(Beginning of Records for the task)
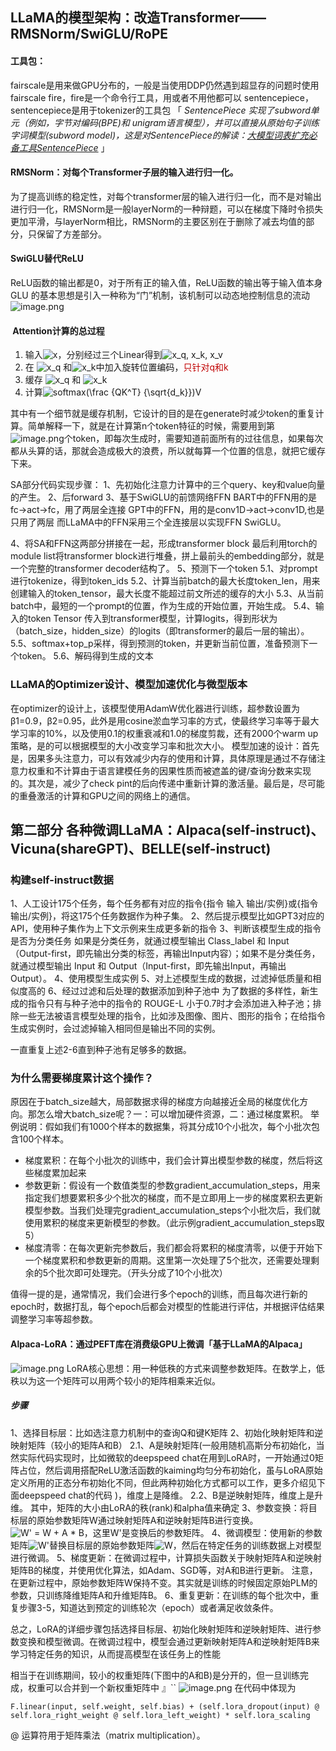 ## LLaMA的模型架构：改造Transformer——RMSNorm/SwiGLU/RoPE
#### 工具包：
fairscale是用来做GPU分布的，一般是当使用DDP仍然遇到超显存的问题时使用fairscale
fire，fire是一个命令行工具，用或者不用他都可以
sentencepiece，sentencepiece是用于tokenizer的工具包
「 _SentencePiece 实现了subword单元（例如，字节对编码(BPE)和 unigram语言模型），并可以直接从原始句子训练字词模型(subword model)，这是对SentencePiece的解读：[大模型词表扩充必备工具SentencePiece](https://zhuanlan.zhihu.com/p/630696264 "大模型词表扩充必备工具SentencePiece")_ 」


#### RMSNorm：对每个Transformer子层的输入进行归一化。
为了提高训练的稳定性，对每个transformer层的输入进行归一化，而不是对输出进行归一化，RMSNorm是一般layerNorm的一种辩题，可以在梯度下降时令损失更加平滑，与layerNorm相比，RMSNorm的主要区别在于删除了减去均值的部分，只保留了方差部分。

#### SwiGLU替代ReLU
ReLU函数的输出都是0，对于所有正的输入值，ReLU函数的输出等于输入值本身
GLU 的基本思想是引入一种称为“门”机制，该机制可以动态地控制信息的流动
![image.png](https://gitee.com/hxc8/images10/raw/master/img/202408061024125.png)
####  Attention计算的总过程
1. 输入![x](https://latex.csdn.net/eq?x)，分别经过三个Linear得到![x_q, x_k, x_v](https://latex.csdn.net/eq?x_q%2C%20x_k%2C%20x_v)
2. 在 ![x_q](https://latex.csdn.net/eq?x_q) 和![x_k](https://latex.csdn.net/eq?x_k)中加入旋转位置编码，<font color="#c00000">只针对q和k</font>
3. 缓存 ![x_q](https://latex.csdn.net/eq?x_q) 和 ![x_k](https://latex.csdn.net/eq?x_k) 
4. 计算![softmax(\frac {QK^T} {\sqrt{d_k}})V](https://latex.csdn.net/eq?softmax%28%5Cfrac%20%7BQK%5ET%7D%20%7B%5Csqrt%7Bd_k%7D%7D%29V)

其中有一个细节就是缓存机制，它设计的目的是在generate时减少token的重复计算。简单解释一下，就是在计算第n个token特征的时候，需要用到第![image.png](https://gitee.com/hxc8/images10/raw/master/img/202408061036608.png)个token，即每次生成时，需要知道前面所有的过往信息，如果每次都从头算的话，那就会造成极大的浪费，所以就每算一个位置的信息，就把它缓存下来。

SA部分代码实现步骤：
1、先初始化注意力计算中的三个query、key和value向量的产生。
2、后forward
3、基于SwiGLU的前馈网络FFN
    BART中的FFN用的是fc->act->fc，用了两层全连接
    GPT中的FFN，用的是conv1D->act->conv1D,也是只用了两层
    而LLaMA中的FFN采用三个全连接层以实现FFN SwiGLU。

4、将SA和FFN这两部分拼接在一起，形成transformer block
    最后利用torch的module list将transformer block进行堆叠，拼上最前头的embedding部分，就是一个完整的transformer decoder结构了。
5、预测下一个token
    5.1、对prompt进行tokenize，得到token_ids
    5.2、计算当前batch的最大长度token_len，用来创建输入的token_tensor，最大长度不能超过前文所述的缓存的大小
    5.3、从当前batch中，最短的一个prompt的位置，作为生成的开始位置，开始生成。
    5.4、输入的token Tensor 传入到transformer模型，计算logits，得到形状为（batch_size，hidden_size）的logits（即transformer的最后一层的输出）。
    5.5、softmax+top_p采样，得到预测的token，并更新当前位置，准备预测下一个token。
    5.6、解码得到生成的文本

### LLaMA的Optimizer设计、模型加速优化与微型版本
在optimizer的设计上，该模型使用AdamW优化器进行训练，超参数设置为β1=0.9，β2=0.95，此外是用cosine淤血学习率的方式，使最终学习率等于最大学习率的10%，以及使用0.1的权重衰减和1.0的梯度剪裁，还有2000个warm up策略，是的可以根据模型的大小改变学习率和批次大小。
模型加速的设计：首先是，因果多头注意力，可以有效减少内存的使用和计算，具体原理是通过不存储注意力权重和不计算由于语言建模任务的因果性质而被遮盖的键/查询分数来实现的。其次是，减少了check pint的后向传递中重新计算的激活量。最后是，尽可能的重叠激活的计算和GPU之间的网络上的通信。

## 第二部分 各种微调LLaMA：Alpaca(self-instruct)、Vicuna(shareGPT)、BELLE(self-instruct)
### 构建self-instruct数据
1、人工设计175个任务，每个任务都有对应的指令{指令 输入 输出/实例}或{指令 输出/实例}，将这175个任务数据作为种子集。
2、然后提示模型比如GPT3对应的API，使用种子集作为上下文示例来生成更多新的指令
3、判断该模型生成的指令是否为分类任务
 如果是分类任务，就通过模型输出 Class_label 和 Input（Output-first，即先输出分类的标签，再输出Input内容）；如果不是分类任务，就通过模型输出 Input 和 Output（Input-first，即先输出Input，再输出Output）。
4、使用模型生成实例
5、对上述模型生成的数据，过滤掉低质量和相似度高的
6、经过过滤和后处理的数据添加到种子池中
 为了数据的多样性，新生成的指令只有与种子池中的指令的 ROUGE-L 小于0.7时才会添加进入种子池；排除一些无法被语言模型处理的指令，比如涉及图像、图片、图形的指令；在给指令生成实例时，会过滤掉输入相同但是输出不同的实例。

一直重复上述2-6直到种子池有足够多的数据。


### 为什么需要梯度累计这个操作？
原因在于batch_size越大，局部数据求得的梯度方向越接近全局的梯度优化方向。那怎么增大batch_size呢？一：可以增加硬件资源，二：通过梯度累积。
举例说明：假如我们有1000个样本的数据集，将其分成10个小批次，每个小批次包含100个样本。
- 梯度累积：在每个小批次的训练中，我们会计算出模型参数的梯度，然后将这些梯度累加起来
- 参数更新：假设有一个数值类型的参数gradient_accumulation_steps，用来指定我们想要累积多少个批次的梯度，而不是立即用上一步的梯度累积去更新模型参数。当我们处理完gradient_accumulation_steps个小批次后，我们就使用累积的梯度来更新模型的参数。（此示例gradient_accumulation_steps取5）
- 梯度清零：在每次更新完参数后，我们都会将累积的梯度清零，以便于开始下一个梯度累积和参数更新的周期。这里第一次处理了5个批次，还需要处理剩余的5个批次即可处理完。（开头分成了10个小批次）

值得一提的是，通常情况，我们会进行多个epoch的训练，而且每次进行新的epoch时，数据打乱，每个epoch后都会对模型的性能进行评估，并根据评估结果调整学习率等超参数。

#### Alpaca-LoRA：通过PEFT库在消费级GPU上微调「基于LLaMA的Alpaca」
![image.png](https://gitee.com/hxc8/images10/raw/master/img/202408061329707.png)
LoRA核心思想：用一种低秩的方式来调整参数矩阵。在数学上，低秩以为这一个矩阵可以用两个较小的矩阵相乘来近似。
##### 步骤
1、选择目标层：比如选注意力机制中的查询Q和键K矩阵
2、初始化映射矩阵和逆映射矩阵（较小的矩阵A和B）
    2.1、A是映射矩阵(一般用随机高斯分布初始化，当然实际代码实现时，比如微软的deepspeed chat在用到LoRA时，一开始通过0矩阵占位，然后调用搭配ReLU激活函数的kaiming均匀分布初始化，虽与LoRA原始定义所用的正态分布初始化不同，但此两种初始化方式都可以工作，更多介绍见下面deepspeed chat的代码 )，维度上是降维。
    2.2、B是逆映射矩阵，维度上是升维。
    其中，矩阵的大小由LoRA的秩(rank)和alpha值来确定
3、参数变换：将目标层的原始参数矩阵W通过映射矩阵A和逆映射矩阵B进行变换。![W' = W + A * B](https://latex.csdn.net/eq?W%27%20%3D%20W%20&plus;%20A%20*%20B)，这里W'是变换后的参数矩阵。
4、微调模型：使用新的参数矩阵![W'](https://latex.csdn.net/eq?W%27)替换目标层的原始参数矩阵![W](https://latex.csdn.net/eq?W)，然后在特定任务的训练数据上对模型进行微调。
5、梯度更新：在微调过程中，计算损失函数关于映射矩阵A和逆映射矩阵B的梯度，并使用优化算法，如Adam、SGD等，对A和B进行更新。
注意，在更新过程中，原始参数矩阵W保持不变。其实就是训练的时候固定原始PLM的参数，只训练降维矩阵A和升维矩阵B。
6、重复更新：在训练的每个批次中，重复步骤3-5，知道达到预定的训练轮次（epoch）或者满足收敛条件。

总之，LoRA的详细步骤包括选择目标层、初始化映射矩阵和逆映射矩阵、进行参数变换和模型微调。在微调过程中，模型会通过更新映射矩阵A和逆映射矩阵B来学习特定任务的知识，从而提高模型在该任务上的性能

相当于在训练期间，较小的权重矩阵(下图中的A和B)是分开的，但一旦训练完成，权重可以合并到一个新权重矩阵中 』``
![image.png](https://gitee.com/hxc8/images10/raw/master/img/202408061349101.png)
在代码中体现为

```
F.linear(input, self.weight, self.bias) + (self.lora_dropout(input) @ self.lora_right_weight @ self.lora_left_weight) * self.lora_scaling
```
@ 运算符用于矩阵乘法（matrix multiplication）。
(End of Records for the task)
Search the records line by line for the word "https" and copy every line where it appears.

「 _SentencePiece 实现了subword单元（例如，字节对编码(BPE)和 unigram语言模型），并可以直接从原始句子训练字词模型(subword model)，这是对SentencePiece的解读：[大模型词表扩充必备工具SentencePiece](https://zhuanlan.zhihu.com/p/630696264 "大模型词表扩充必备工具SentencePiece")_ 」
![image.png](https://gitee.com/hxc8/images10/raw/master/img/202408061024125.png)
1. 输入![x](https://latex.csdn.net/eq?x)，分别经过三个Linear得到![x_q, x_k, x_v](https://latex.csdn.net/eq?x_q%2C%20x_k%2C%20x_v)
2. 在 ![x_q](https://latex.csdn.net/eq?x_q) 和![x_k](https://latex.csdn.net/eq?x_k)中加入旋转位置编码，<font color="#c00000">只针对q和k</font>
3. 缓存 ![x_q](https://latex.csdn.net/eq?x_q) 和 ![x_k](https://latex.csdn.net/eq?x_k) 
4. 计算![softmax(\frac {QK^T} {\sqrt{d_k}})V](https://latex.csdn.net/eq?softmax%28%5Cfrac%20%7BQK%5ET%7D%20%7B%5Csqrt%7Bd_k%7D%7D%29V)
其中有一个细节就是缓存机制，它设计的目的是在generate时减少token的重复计算。简单解释一下，就是在计算第n个token特征的时候，需要用到第![image.png](https://gitee.com/hxc8/images10/raw/master/img/202408061036608.png)个token，即每次生成时，需要知道前面所有的过往信息，如果每次都从头算的话，那就会造成极大的浪费，所以就每算一个位置的信息，就把它缓存下来。
![image.png](https://gitee.com/hxc8/images10/raw/master/img/202408061329707.png)
3、参数变换：将目标层的原始参数矩阵W通过映射矩阵A和逆映射矩阵B进行变换。![W' = W + A * B](https://latex.csdn.net/eq?W%27%20%3D%20W%20&plus;%20A%20*%20B)，这里W'是变换后的参数矩阵。
4、微调模型：使用新的参数矩阵![W'](https://latex.csdn.net/eq?W%27)替换目标层的原始参数矩阵![W](https://latex.csdn.net/eq?W)，然后在特定任务的训练数据上对模型进行微调。
![image.png](https://gitee.com/hxc8/images10/raw/master/img/202408061349101.png)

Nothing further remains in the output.